** Opening EXERCISE DATA block **
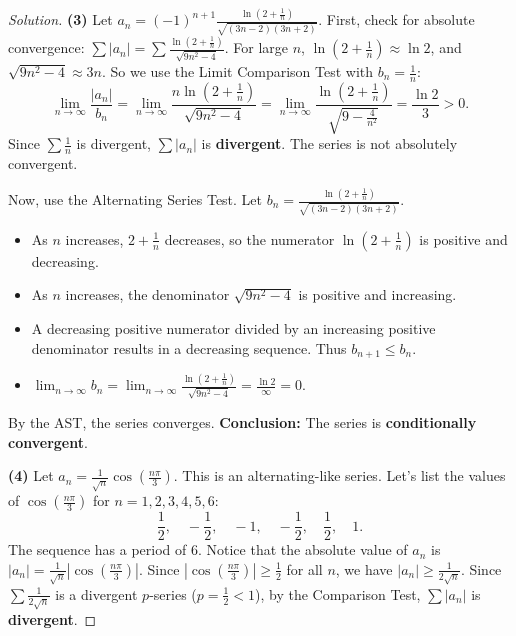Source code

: \documentclass[11pt]{article}
\theoremstyle{definition}
\newenvironment{solution}{\begin{proof}[Solution]}{\end{proof}}
\begin{document}
\begin{solution}
\textbf{(3)} Let $a_n = (-1)^{n+1}\frac{\ln(2+\frac{1}{n})}{\sqrt{(3n-2)(3n+2)}}$.
First, check for absolute convergence: $\sum |a_n| = \sum \frac{\ln(2+\frac{1}{n})}{\sqrt{9n^2-4}}$.
For large $n$, $\ln(2+\frac{1}{n}) \approx \ln 2$, and $\sqrt{9n^2-4} \approx 3n$. So we use the Limit Comparison Test with $b_n = \frac{1}{n}$:
\[
\lim_{n \to \infty} \frac{|a_n|}{b_n} = \lim_{n \to \infty} \frac{n\ln(2+\frac{1}{n})}{\sqrt{9n^2-4}} = \lim_{n \to \infty} \frac{\ln(2+\frac{1}{n})}{\sqrt{9-\frac{4}{n^2}}} = \frac{\ln 2}{3} > 0.
\]
Since $\sum \frac{1}{n}$ is divergent, $\sum |a_n|$ is \textbf{divergent}. The series is not absolutely convergent.

Now, use the Alternating Series Test. Let $b_n = \frac{\ln(2+\frac{1}{n})}{\sqrt{(3n-2)(3n+2)}}$.
\begin{itemize}
    \item As $n$ increases, $2+\frac{1}{n}$ decreases, so the numerator $\ln(2+\frac{1}{n})$ is positive and decreasing.
    \item As $n$ increases, the denominator $\sqrt{9n^2-4}$ is positive and increasing.
    \item A decreasing positive numerator divided by an increasing positive denominator results in a decreasing sequence. Thus $b_{n+1} \le b_n$.
    \item $\lim_{n \to \infty} b_n = \lim_{n \to \infty} \frac{\ln(2+\frac{1}{n})}{\sqrt{9n^2-4}} = \frac{\ln 2}{\infty} = 0$.
\end{itemize}
By the AST, the series converges.
\textbf{Conclusion:} The series is \textbf{conditionally convergent}.

\textbf{(4)} Let $a_n = \frac{1}{\sqrt{n}}\cos\left(\frac{n\pi}{3}\right)$.
This is an alternating-like series. Let's list the values of $\cos\left(\frac{n\pi}{3}\right)$ for $n = 1, 2, 3, 4, 5, 6$:
\[
\frac{1}{2}, \quad -\frac{1}{2}, \quad -1, \quad -\frac{1}{2}, \quad \frac{1}{2}, \quad 1.
\]
The sequence has a period of 6. Notice that the absolute value of $a_n$ is $|a_n| = \frac{1}{\sqrt{n}}\left|\cos\left(\frac{n\pi}{3}\right)\right|$. Since $\left|\cos\left(\frac{n\pi}{3}\right)\right| \ge \frac{1}{2}$ for all $n$, we have $|a_n| \ge \frac{1}{2\sqrt{n}}$.
Since $\sum \frac{1}{2\sqrt{n}}$ is a divergent $p$-series ($p = \frac{1}{2} < 1$), by the Comparison Test, $\sum |a_n|$ is \textbf{divergent}.


\end{solution}
\end{document}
** Closing EXERCISE DATA block **
*WORK TO COMPLETE*. Leave out the pictures and repeat exactly the lines from the first line of the data through the line containing "positive and decreasing.". Add nothing else.

*TASK OUTPUT*.
Source code

: \documentclass[11pt]{article}
\theoremstyle{definition}
\newenvironment{solution}{\begin{proof}[Solution]}{\end{proof}}
\begin{document}
\begin{solution}
\textbf{(3)} Let $a_n = (-1)^{n+1}\frac{\ln(2+\frac{1}{n})}{\sqrt{(3n-2)(3n+2)}}$.
First, check for absolute convergence: $\sum |a_n| = \sum \frac{\ln(2+\frac{1}{n})}{\sqrt{9n^2-4}}$.
For large $n$, $\ln(2+\frac{1}{n}) \approx \ln 2$, and $\sqrt{9n^2-4} \approx 3n$. So we use the Limit Comparison Test with $b_n = \frac{1}{n}$:
\[
\lim_{n \to \infty} \frac{|a_n|}{b_n} = \lim_{n \to \infty} \frac{n\ln(2+\frac{1}{n})}{\sqrt{9n^2-4}} = \lim_{n \to \infty} \frac{\ln(2+\frac{1}{n})}{\sqrt{9-\frac{4}{n^2}}} = \frac{\ln 2}{3} > 0.
\]
Since $\sum \frac{1}{n}$ is divergent, $\sum |a_n|$ is \textbf{divergent}. The series is not absolutely convergent.

Now, use the Alternating Series Test. Let $b_n = \frac{\ln(2+\frac{1}{n})}{\sqrt{(3n-2)(3n+2)}}$.
\begin{itemize}
    \item As $n$ increases, $2+\frac{1}{n}$ decreases, so the numerator $\ln(2+\frac{1}{n})$ is positive and decreasing.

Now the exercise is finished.